Anche Antonio Bassolino lascia il Pd: “Contribuire a costruire una casa comune della sinistra”

Dopo l’uscita del presidente del Senato, Pietro Grasso, dal gruppo del Pd, un altro abbandono importante del partito capeggiato da Matteo Renzi si registra oggi con l’uscita di Antonio Bassolino. Personaggio di primo piano del Pci, poi tra i fondatori del Pd, Bassolino è stato sindaco di Napoli, presidente della Regione Campania e ministro del Lavoro. Aveva partecipato alle primarie per ricandidatura a sindaco di Napoli, ma gli era stata preferita una candidata sostenuta da Renzi, sconfitta largamente da De Magistris.

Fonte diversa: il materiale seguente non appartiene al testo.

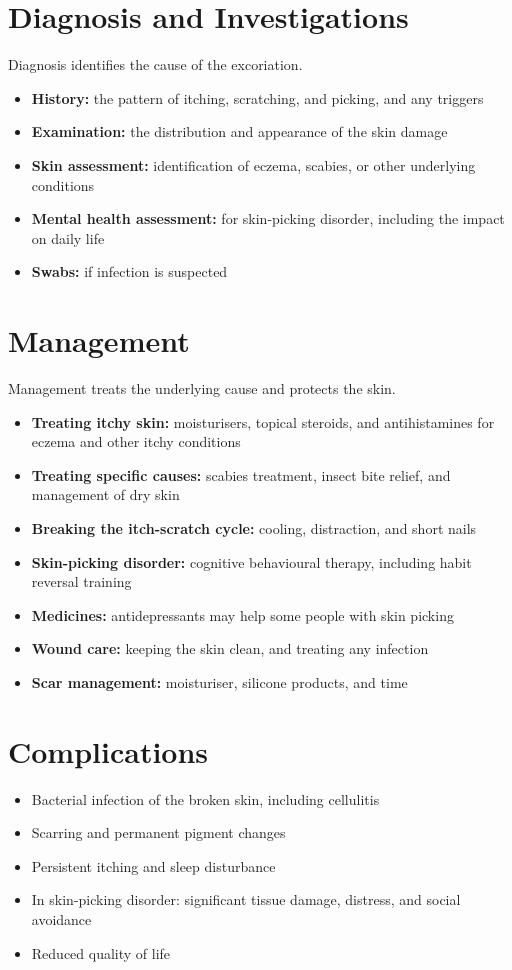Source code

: \section*{Diagnosis and Investigations}
Diagnosis identifies the cause of the excoriation.
\begin{itemize}
    \item \textbf{History:} the pattern of itching, scratching, and picking, and any triggers
    \item \textbf{Examination:} the distribution and appearance of the skin damage
    \item \textbf{Skin assessment:} identification of eczema, scabies, or other underlying conditions
    \item \textbf{Mental health assessment:} for skin-picking disorder, including the impact on daily life
    \item \textbf{Swabs:} if infection is suspected
\end{itemize}

\section*{Management}
Management treats the underlying cause and protects the skin.
\begin{itemize}
    \item \textbf{Treating itchy skin:} moisturisers, topical steroids, and antihistamines for eczema and other itchy conditions
    \item \textbf{Treating specific causes:} scabies treatment, insect bite relief, and management of dry skin
    \item \textbf{Breaking the itch-scratch cycle:} cooling, distraction, and short nails
    \item \textbf{Skin-picking disorder:} cognitive behavioural therapy, including habit reversal training
    \item \textbf{Medicines:} antidepressants may help some people with skin picking
    \item \textbf{Wound care:} keeping the skin clean, and treating any infection
    \item \textbf{Scar management:} moisturiser, silicone products, and time
\end{itemize}

\section*{Complications}
\begin{itemize}
    \item Bacterial infection of the broken skin, including cellulitis
    \item Scarring and permanent pigment changes
    \item Persistent itching and sleep disturbance
    \item In skin-picking disorder: significant tissue damage, distress, and social avoidance
    \item Reduced quality of life
\end{itemize}

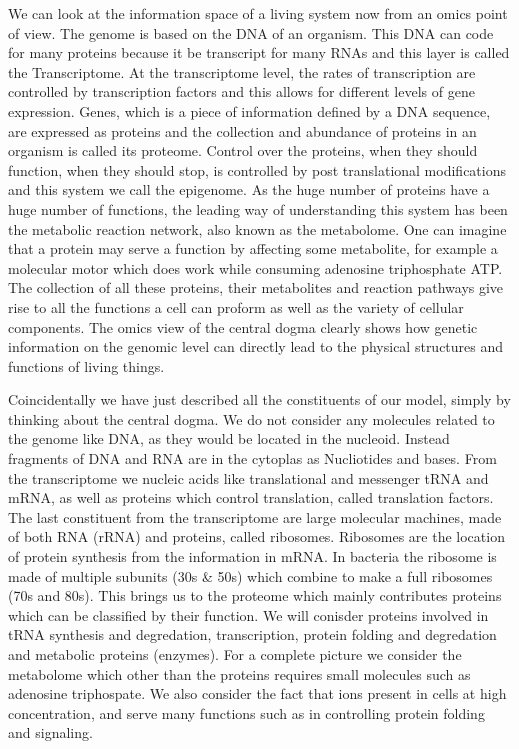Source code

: \documentclass[a4paper,11pt,oneside]{book}
\begin{document}
We can look at the information space of a living system now from an omics point of view. The genome is based on the DNA of an organism. This DNA can code for many proteins because it be transcript for many RNAs and this layer is called the Transcriptome. At the transcriptome level, the rates of transcription are controlled by transcription factors and this allows for different levels of gene expression. Genes, which is a piece of information defined by a DNA sequence, are expressed as proteins and the collection and abundance of proteins in an organism is called its proteome. Control over the proteins, when they should function, when they should stop, is controlled by post translational modifications and this system we call the epigenome. As the huge number of proteins have a huge number of functions, the leading way of understanding this system has been the metabolic reaction network, also known as the metabolome. One can imagine that a protein may serve a function by affecting some metabolite, for example a molecular motor which does work while consuming adenosine triphosphate ATP. The collection of all these proteins, their metabolites and reaction pathways give rise to all the functions a cell can proform as well as the variety of cellular components. The omics view of the central dogma clearly shows how genetic information on the genomic level can directly lead to the physical structures and functions of living things.

Coincidentally we have just described all the constituents of our model, simply by thinking about the central dogma. We do not consider any molecules related to the genome like DNA, as they would be located in the nucleoid. Instead fragments of DNA and RNA are in the cytoplas as Nucliotides and bases. From the transcriptome we nucleic acids like translational and messenger tRNA and mRNA, as well as proteins which control translation, called translation factors. The last constituent from the transcriptome are large molecular machines, made of both RNA (rRNA) and proteins, called ribosomes. Ribosomes are the location of protein synthesis from the information in mRNA. In bacteria the ribosome is made of multiple subunits (30s \& 50s) which combine to make a full ribosomes (70s and 80s). This brings us to the proteome which mainly contributes proteins which can be classified by their function. We will conisder proteins involved in tRNA synthesis and degredation, transcription, protein folding and degredation and metabolic proteins (enzymes). For a complete picture we consider the metabolome which other than the proteins requires small molecules such as adenosine triphospate. We also consider the fact that ions present in cells at high concentration, and serve many functions such as in controlling protein folding and signaling.
\end{document}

Bassolino ha dato su facebook l’annuncio del suo addio con queste parole: «Non ho rinnovato la tessera del Pd e dunque per la prima volta nella vita mi ritrovo senza un partito. Ma sono una persona di sinistra e spero che si possa costruire una casa comune della sinistra e un nuovo e largo centrosinistra». E’ una dichiarazione coerente con quanto aveva detto alla festa nazionale di Articolo1-MdP (il Movimento dei democratici e progressisti fondato da Bersani, D’Alema, Speranza e da quanti si sono dimessi dal Pd dopo le primarie che hanno riconfermato Renzi segretario),   svoltasi un mese fa proprio a Napoli, dove – chiamato, insieme a Susanna Camusso, sul palco a parlare – aveva promesso di  voler “dare una mano alla sinistra”.